Koturbash cited a “calamity of errors” in describing the moments leading up to the kick, beginning with the 911 caller not asking what Tavares had been shooting at when someone at the golf club–who didn’t see what happened–called 911 to report the incident.

“Based on the information they were provided from dispatch, the officers responding justifiably believed that the person they were looking for had been engaged in an active shooting of people at the golf course.”

“They were not told that he was shooting geese,” said Koturbash.

Tavares ended up driving past Mantler, “completely oblivious” to the fact police were looking for him, and Mantler’s next move after pulling in behind Tavares “was a critical error in judgement.”

“Regardless of what he believed, [police expert] Sgt. Lane pointed out that Const. Mantler’s thought that he needed to immediately apprehend Mr. Tavares was flawed. Even despite the circumstances he should have followed his Code 5 [high risk vehicle stop] training and he did not. This was not an active shooter situation, instead it had the potential to be one.

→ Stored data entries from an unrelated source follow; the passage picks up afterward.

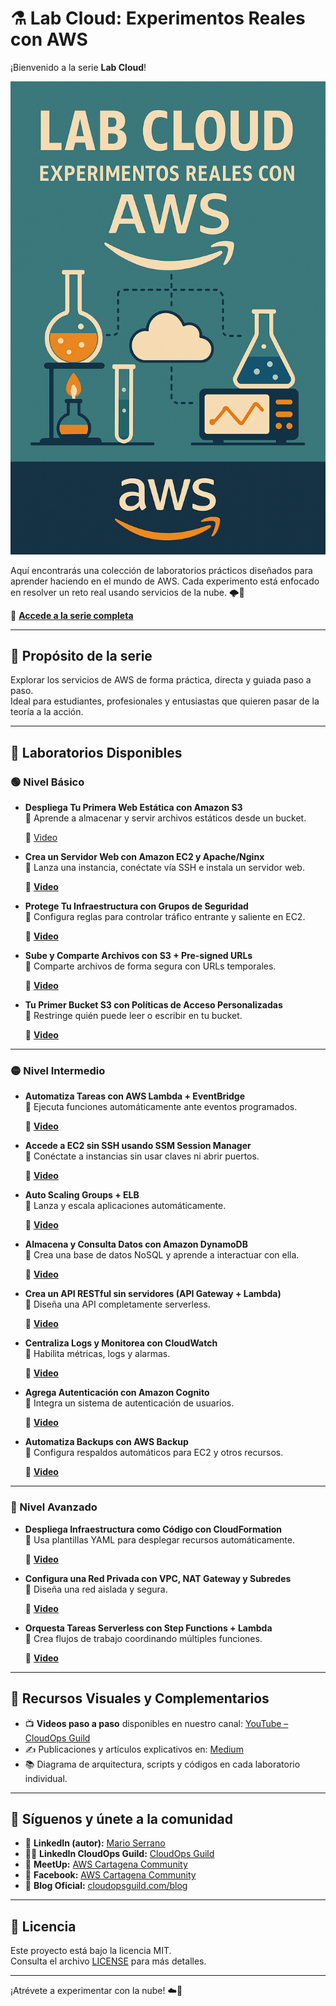 # ⚗️ Lab Cloud: Experimentos Reales con AWS

¡Bienvenido a la serie **Lab Cloud**!  

![LabCloud](imagenes/Lab_cloud_experimentos_reales.png)

Aquí encontrarás una colección de laboratorios prácticos diseñados para aprender haciendo en el mundo de AWS. Cada experimento está enfocado en resolver un reto real usando servicios de la nube. 🌩️🧪

🔗 **[Accede a la serie completa](https://www.youtube.com/playlist?list=PLqv_IB8VVqOBWHHHWPlvWIit8pZW9TLny)** 

---

## 🎯 Propósito de la serie

Explorar los servicios de AWS de forma práctica, directa y guiada paso a paso.  
Ideal para estudiantes, profesionales y entusiastas que quieren pasar de la teoría a la acción.

---

## 🧪 Laboratorios Disponibles

### 🟢 Nivel Básico

- **Despliega Tu Primera Web Estática con Amazon S3**  
  🎯 Aprende a almacenar y servir archivos estáticos desde un bucket. 

  🔗 [Video](https://www.youtube.com/playlist?list=PLqv_IB8VVqOBWHHHWPlvWIit8pZW9TLny)

- **Crea un Servidor Web con Amazon EC2 y Apache/Nginx**  
  🎯 Lanza una instancia, conéctate vía SSH e instala un servidor web.  

  🔗 **[Video]()**

- **Protege Tu Infraestructura con Grupos de Seguridad**  
  🎯 Configura reglas para controlar tráfico entrante y saliente en EC2. 

  🔗 **[Video]()** 

- **Sube y Comparte Archivos con S3 + Pre-signed URLs**  
  🎯 Comparte archivos de forma segura con URLs temporales.  

  🔗 **[Video]()**

- **Tu Primer Bucket S3 con Políticas de Acceso Personalizadas**  
  🎯 Restringe quién puede leer o escribir en tu bucket. 

  🔗 **[Video]()** 

---

### 🟡 Nivel Intermedio

- **Automatiza Tareas con AWS Lambda + EventBridge**  
  🎯 Ejecuta funciones automáticamente ante eventos programados. 

  🔗 **[Video]()** 

- **Accede a EC2 sin SSH usando SSM Session Manager**  
  🎯 Conéctate a instancias sin usar claves ni abrir puertos.  

  🔗 **[Video]()**

- **Auto Scaling Groups + ELB**  
  🎯 Lanza y escala aplicaciones automáticamente.  

  🔗 **[Video]()**

- **Almacena y Consulta Datos con Amazon DynamoDB**  
  🎯 Crea una base de datos NoSQL y aprende a interactuar con ella.  

  🔗 **[Video]()**

- **Crea un API RESTful sin servidores (API Gateway + Lambda)**  
  🎯 Diseña una API completamente serverless.  

  🔗 **[Video]()**

- **Centraliza Logs y Monitorea con CloudWatch**  
  🎯 Habilita métricas, logs y alarmas.  

  🔗 **[Video]()**

- **Agrega Autenticación con Amazon Cognito**  
  🎯 Integra un sistema de autenticación de usuarios.  

  🔗 **[Video]()**

- **Automatiza Backups con AWS Backup**  
  🎯 Configura respaldos automáticos para EC2 y otros recursos.  

  🔗 **[Video]()**

---

### 🔴 Nivel Avanzado

- **Despliega Infraestructura como Código con CloudFormation**  
  🎯 Usa plantillas YAML para desplegar recursos automáticamente. 

  🔗 **[Video]()** 

- **Configura una Red Privada con VPC, NAT Gateway y Subredes**  
  🎯 Diseña una red aislada y segura.  

  🔗 **[Video]()**

- **Orquesta Tareas Serverless con Step Functions + Lambda**  
  🎯 Crea flujos de trabajo coordinando múltiples funciones.  

  🔗 **[Video]()**

---

## 🎥 Recursos Visuales y Complementarios

- 📺 **Videos paso a paso** disponibles en nuestro canal: [YouTube – CloudOps Guild](https://www.youtube.com/@CloudOpsGuildCommunity)
- ✍️ Publicaciones y artículos explicativos en: [Medium](https://medium.com/@marioserranopineda)
- 📚 Diagrama de arquitectura, scripts y códigos en cada laboratorio individual.

---

## 📢 Síguenos y únete a la comunidad

- 🧠 **LinkedIn (autor):** [Mario Serrano](https://www.linkedin.com/in/mario-rodrigo-serrano-pineda/)
- 🧑‍💻 **LinkedIn CloudOps Guild:** [CloudOps Guild](https://www.linkedin.com/company/cloudopsguild/)
- 💬 **MeetUp:** [AWS Cartagena Community](https://www.meetup.com/es-ES/aws-colombia-cartagena/)
- 📘 **Facebook:** [AWS Cartagena Community](https://www.facebook.com/awscolombiacartagena)
- 📝 **Blog Oficial:** [cloudopsguild.com/blog](https://cloudopsguild.com/blog/)

---

## 📜 Licencia

Este proyecto está bajo la licencia MIT.  
Consulta el archivo [LICENSE](LICENSE) para más detalles.

---

¡Atrévete a experimentar con la nube! ☁️🧪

There is a significant difference,” said Koturbash.

Mantler, the court heard, should have stayed within the safety of his police vehicle, waited for backup to arrive and before slowly directing Tavares out of the vehicle and onto the ground with very concise commands.

Instead he approached the vehicle and ordered Tavares out with “vague” commands. He kicked Tavares when he saw Tavares’ hands move up for a “fraction of a second” as he was getting down on all fours, the court heard.

“One of the reasons for the errors made by Const. Mantler and his skewed perception of the events confronting him was his lack of experience. He was not a seasoned veteran officer who threw all his training to the wind and acted like some out of control cowboy,” said Koturbash. Koturbash also cited a “gross absence of supervision” on this call by more senior members. “Despite being the highest priority call….the most senior officer to respond had less than four years of experience.”

The kick, added Koturbash, was not given out of anger and is a factor in why Mantler does not face jail.

“He misjudged and outrageously miscalculated the need and degree of force necessary to conduct the arrest,” said Koturbash. “He reacted out of panic and a sense of urgency.

“If there had been an indication that the kick was an act of gratuitous violence, or a result of anger, jail would have been the only option,” he said.

Koturbash sided with the Crown’s sentencing submission of a suspended sentence and probation for the 30-year-old, who pleaded guilty to assault causing bodily harm part-way through a trial in December.  He rejected defence’s request for a conditional discharge.

“In my opinion, discharges ought not to be commonly granted where the offence involves an assault of person under the control of a police officer,” said Koturbash. “The public needs to be assured that they can help expect law enforcement to respect the law. A conditional discharge would not help restore the trust that has been breached.”

Conditions of Mantler’s  probation include 50 hours of community work service and a victim offender reconciliation with Tavares, should Tavares chose to participate. Tavares, however, says it is “never going to happen.”

“I’m done with all this shit. I’ve spent enough time thinking about it,” he said.

However, he said it was “good” that Mantler did not get a discharge—which would leave him without a conviction on his record after a period of time—and earlier said he hoped the RCMP would use the situation as an opportunity to learn instead of shuffling “it under the carpet.”

Mantler’s lawyer, Neville McDougall, is also waiting for RCMP management to own up for not supervising the inexperienced officers on such a potentially serious call.

“I haven’t seen anything from management where they’ve stepped up and said we’ve erred here,” said McDougall.

Mantler, who has quit the force, was an “excellent officer” and they  threw him “under the bus,” he said.

“He’s disenchanted with how he’s been treated here,” said McDougall. “He made one mistake and they completely discarded him.”